## Task requirements
Lines below that include "Authors" are the answer; copy each one.

Saved data entries

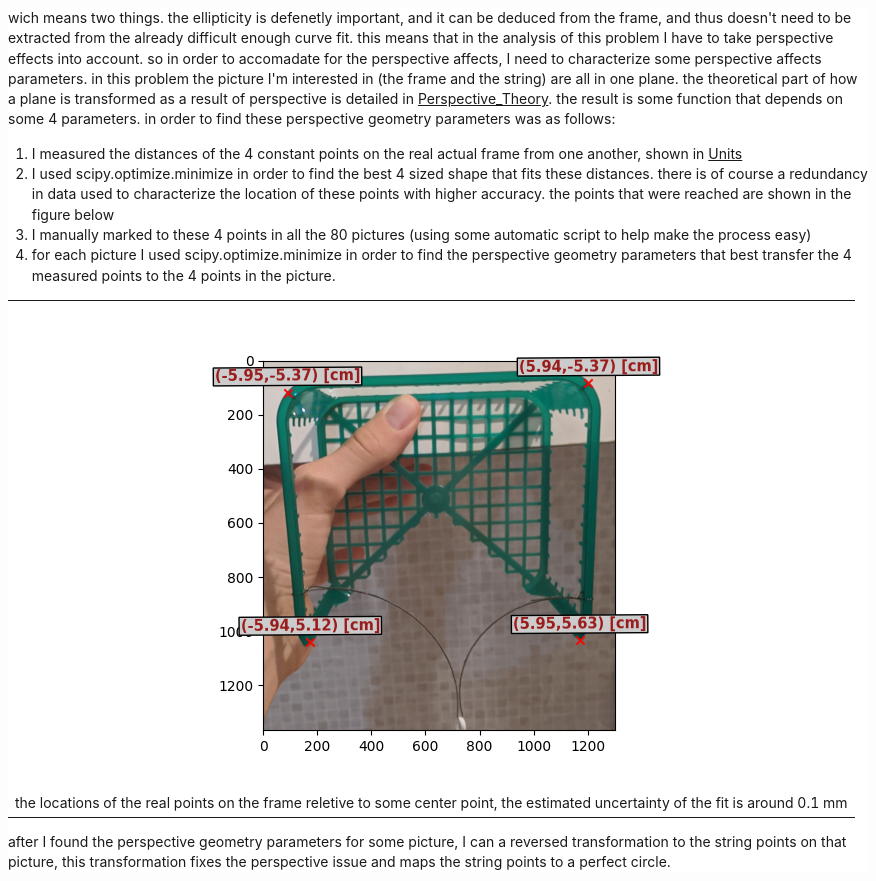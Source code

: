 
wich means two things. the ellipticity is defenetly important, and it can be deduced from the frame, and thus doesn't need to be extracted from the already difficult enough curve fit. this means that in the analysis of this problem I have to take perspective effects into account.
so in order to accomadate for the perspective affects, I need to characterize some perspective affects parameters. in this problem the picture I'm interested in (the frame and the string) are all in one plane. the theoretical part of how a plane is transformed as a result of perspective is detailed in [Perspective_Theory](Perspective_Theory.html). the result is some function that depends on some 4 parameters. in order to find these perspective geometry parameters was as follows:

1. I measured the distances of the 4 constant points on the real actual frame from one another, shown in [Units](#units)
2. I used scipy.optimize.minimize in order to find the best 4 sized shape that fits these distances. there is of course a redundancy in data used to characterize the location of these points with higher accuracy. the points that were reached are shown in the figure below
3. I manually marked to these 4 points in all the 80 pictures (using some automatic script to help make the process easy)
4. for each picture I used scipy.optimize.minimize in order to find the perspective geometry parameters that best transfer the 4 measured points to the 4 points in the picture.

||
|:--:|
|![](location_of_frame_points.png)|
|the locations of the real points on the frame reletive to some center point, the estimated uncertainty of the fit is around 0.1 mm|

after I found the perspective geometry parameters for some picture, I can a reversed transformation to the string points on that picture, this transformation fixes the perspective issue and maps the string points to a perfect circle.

--

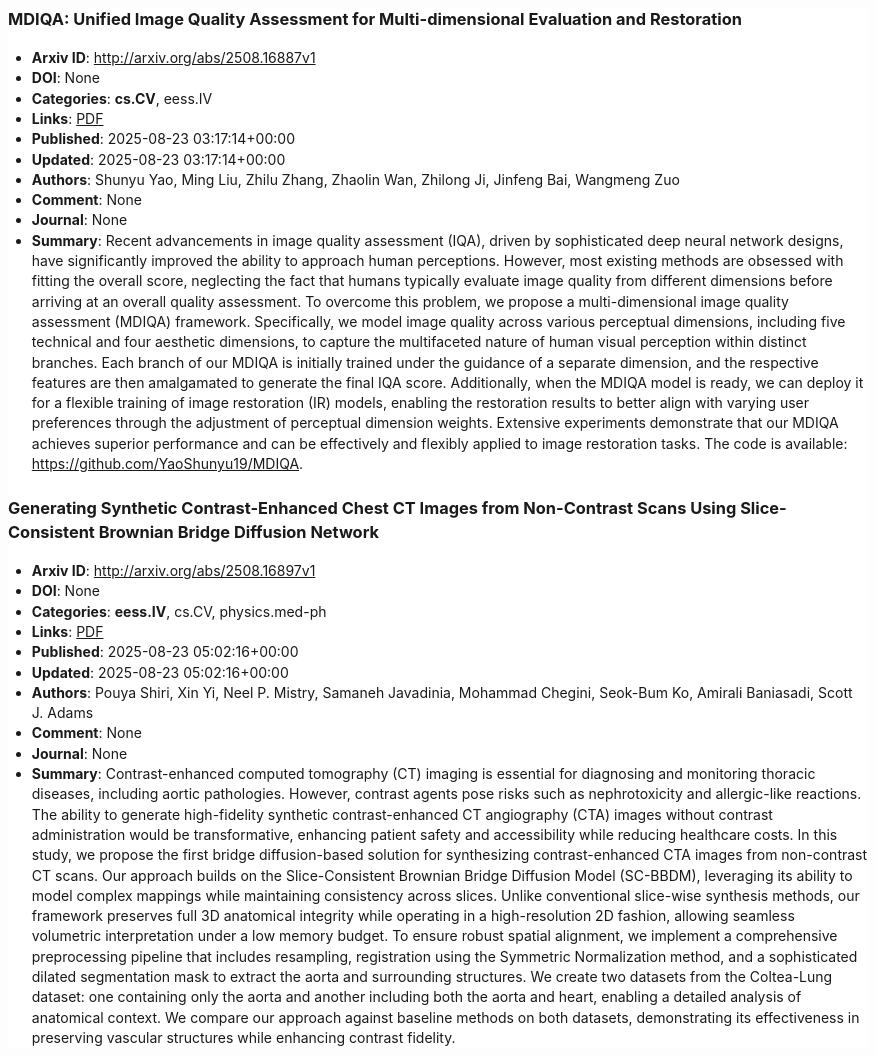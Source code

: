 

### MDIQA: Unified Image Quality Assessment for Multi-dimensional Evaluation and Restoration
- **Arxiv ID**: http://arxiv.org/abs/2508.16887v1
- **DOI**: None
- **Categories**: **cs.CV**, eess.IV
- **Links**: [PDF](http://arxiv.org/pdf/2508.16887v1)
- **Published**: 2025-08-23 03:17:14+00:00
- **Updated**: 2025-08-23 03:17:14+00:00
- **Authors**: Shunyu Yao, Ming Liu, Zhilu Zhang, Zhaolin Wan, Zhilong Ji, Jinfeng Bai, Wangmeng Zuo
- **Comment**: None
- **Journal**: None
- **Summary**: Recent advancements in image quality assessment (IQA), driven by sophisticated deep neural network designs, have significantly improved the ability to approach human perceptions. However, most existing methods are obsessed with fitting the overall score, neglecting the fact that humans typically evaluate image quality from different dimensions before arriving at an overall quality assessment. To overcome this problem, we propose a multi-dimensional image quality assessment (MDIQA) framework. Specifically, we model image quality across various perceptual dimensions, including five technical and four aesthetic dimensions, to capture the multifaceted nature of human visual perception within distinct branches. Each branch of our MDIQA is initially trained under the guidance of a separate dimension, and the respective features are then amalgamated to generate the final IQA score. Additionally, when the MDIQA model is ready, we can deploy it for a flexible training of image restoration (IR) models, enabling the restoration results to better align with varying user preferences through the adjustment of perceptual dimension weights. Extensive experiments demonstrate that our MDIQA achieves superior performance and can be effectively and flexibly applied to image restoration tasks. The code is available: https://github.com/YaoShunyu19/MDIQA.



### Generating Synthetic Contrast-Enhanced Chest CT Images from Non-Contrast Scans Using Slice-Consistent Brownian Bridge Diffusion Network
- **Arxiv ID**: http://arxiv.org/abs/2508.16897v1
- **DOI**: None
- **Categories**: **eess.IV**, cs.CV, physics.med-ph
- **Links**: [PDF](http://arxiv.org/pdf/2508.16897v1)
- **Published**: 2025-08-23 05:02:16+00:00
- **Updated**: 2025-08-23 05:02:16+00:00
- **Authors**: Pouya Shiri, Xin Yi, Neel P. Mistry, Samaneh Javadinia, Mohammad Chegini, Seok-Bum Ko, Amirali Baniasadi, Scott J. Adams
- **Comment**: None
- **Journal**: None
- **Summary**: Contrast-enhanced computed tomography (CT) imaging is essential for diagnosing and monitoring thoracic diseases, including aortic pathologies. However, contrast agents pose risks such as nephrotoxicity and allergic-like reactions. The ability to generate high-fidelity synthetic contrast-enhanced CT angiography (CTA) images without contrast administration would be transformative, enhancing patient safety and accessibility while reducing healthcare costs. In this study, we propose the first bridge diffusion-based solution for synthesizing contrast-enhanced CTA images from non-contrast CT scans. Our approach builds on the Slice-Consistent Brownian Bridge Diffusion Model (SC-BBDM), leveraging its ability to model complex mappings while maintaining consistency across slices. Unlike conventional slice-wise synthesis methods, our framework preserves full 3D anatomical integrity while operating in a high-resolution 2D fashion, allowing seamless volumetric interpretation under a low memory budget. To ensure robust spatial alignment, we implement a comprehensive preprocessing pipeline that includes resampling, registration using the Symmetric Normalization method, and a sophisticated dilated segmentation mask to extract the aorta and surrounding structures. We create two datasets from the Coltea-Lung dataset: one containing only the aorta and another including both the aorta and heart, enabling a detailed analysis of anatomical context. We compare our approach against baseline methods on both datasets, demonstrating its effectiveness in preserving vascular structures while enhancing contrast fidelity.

* * *

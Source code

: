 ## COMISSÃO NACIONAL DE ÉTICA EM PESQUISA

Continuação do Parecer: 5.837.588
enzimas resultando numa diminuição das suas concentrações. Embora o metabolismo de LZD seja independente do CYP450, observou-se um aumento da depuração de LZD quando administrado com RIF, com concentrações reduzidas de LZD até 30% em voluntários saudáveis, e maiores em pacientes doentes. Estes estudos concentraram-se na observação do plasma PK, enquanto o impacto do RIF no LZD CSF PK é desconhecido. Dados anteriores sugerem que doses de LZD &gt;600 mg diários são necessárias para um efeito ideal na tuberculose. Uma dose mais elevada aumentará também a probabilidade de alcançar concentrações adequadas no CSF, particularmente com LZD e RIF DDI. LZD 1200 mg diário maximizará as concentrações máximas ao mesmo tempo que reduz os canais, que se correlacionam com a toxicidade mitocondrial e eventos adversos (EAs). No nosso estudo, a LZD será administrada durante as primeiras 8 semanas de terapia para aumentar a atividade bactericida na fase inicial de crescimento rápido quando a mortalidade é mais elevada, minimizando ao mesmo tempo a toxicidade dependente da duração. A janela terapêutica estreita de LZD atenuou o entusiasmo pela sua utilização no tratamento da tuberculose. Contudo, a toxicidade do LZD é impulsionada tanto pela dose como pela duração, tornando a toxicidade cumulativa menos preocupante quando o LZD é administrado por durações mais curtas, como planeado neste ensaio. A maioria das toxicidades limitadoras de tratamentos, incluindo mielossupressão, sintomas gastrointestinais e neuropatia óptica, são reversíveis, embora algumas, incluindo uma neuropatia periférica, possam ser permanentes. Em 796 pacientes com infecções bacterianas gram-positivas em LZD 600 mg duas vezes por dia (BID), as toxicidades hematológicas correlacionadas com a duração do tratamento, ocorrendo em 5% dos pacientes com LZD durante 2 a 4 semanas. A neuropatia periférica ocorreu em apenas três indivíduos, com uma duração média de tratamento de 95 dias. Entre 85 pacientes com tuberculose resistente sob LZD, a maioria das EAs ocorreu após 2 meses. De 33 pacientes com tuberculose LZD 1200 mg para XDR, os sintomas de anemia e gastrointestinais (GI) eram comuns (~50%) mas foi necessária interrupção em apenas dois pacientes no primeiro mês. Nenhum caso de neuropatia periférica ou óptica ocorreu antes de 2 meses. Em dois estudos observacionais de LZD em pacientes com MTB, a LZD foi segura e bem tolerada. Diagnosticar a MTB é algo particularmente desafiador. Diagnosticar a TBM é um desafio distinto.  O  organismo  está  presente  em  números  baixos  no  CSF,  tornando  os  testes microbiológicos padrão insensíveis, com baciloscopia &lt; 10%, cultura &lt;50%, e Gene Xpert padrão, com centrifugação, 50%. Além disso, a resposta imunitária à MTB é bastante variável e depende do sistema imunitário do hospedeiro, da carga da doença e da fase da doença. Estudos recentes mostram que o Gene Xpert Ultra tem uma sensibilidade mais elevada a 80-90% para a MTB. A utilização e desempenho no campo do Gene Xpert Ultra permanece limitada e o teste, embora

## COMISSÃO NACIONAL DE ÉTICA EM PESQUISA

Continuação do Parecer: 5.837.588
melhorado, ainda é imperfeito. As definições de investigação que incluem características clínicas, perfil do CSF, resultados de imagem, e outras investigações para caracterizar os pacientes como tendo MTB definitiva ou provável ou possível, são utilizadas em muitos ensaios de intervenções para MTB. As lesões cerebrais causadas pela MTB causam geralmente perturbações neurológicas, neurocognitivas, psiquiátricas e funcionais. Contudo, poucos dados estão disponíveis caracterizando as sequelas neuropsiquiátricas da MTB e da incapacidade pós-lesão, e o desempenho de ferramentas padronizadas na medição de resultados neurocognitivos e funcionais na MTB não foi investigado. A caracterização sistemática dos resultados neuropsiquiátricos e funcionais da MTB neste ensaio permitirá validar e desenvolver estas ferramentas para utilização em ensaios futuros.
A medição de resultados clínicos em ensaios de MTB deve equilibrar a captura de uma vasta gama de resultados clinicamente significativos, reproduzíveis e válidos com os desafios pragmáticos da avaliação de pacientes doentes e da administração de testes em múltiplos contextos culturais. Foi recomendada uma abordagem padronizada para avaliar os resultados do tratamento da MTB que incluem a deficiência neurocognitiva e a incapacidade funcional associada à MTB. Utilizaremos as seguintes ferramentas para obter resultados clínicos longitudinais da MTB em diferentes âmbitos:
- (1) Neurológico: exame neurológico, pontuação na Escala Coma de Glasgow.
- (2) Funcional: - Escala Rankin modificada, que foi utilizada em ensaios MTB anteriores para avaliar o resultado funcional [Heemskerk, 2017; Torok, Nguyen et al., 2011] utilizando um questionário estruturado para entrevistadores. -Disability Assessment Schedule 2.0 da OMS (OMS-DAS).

## Written reply
- **Authors**: Shunyu Yao, Ming Liu, Zhilu Zhang, Zhaolin Wan, Zhilong Ji, Jinfeng Bai, Wangmeng Zuo
- **Authors**: Pouya Shiri, Xin Yi, Neel P. Mistry, Samaneh Javadinia, Mohammad Chegini, Seok-Bum Ko, Amirali Baniasadi, Scott J. Adams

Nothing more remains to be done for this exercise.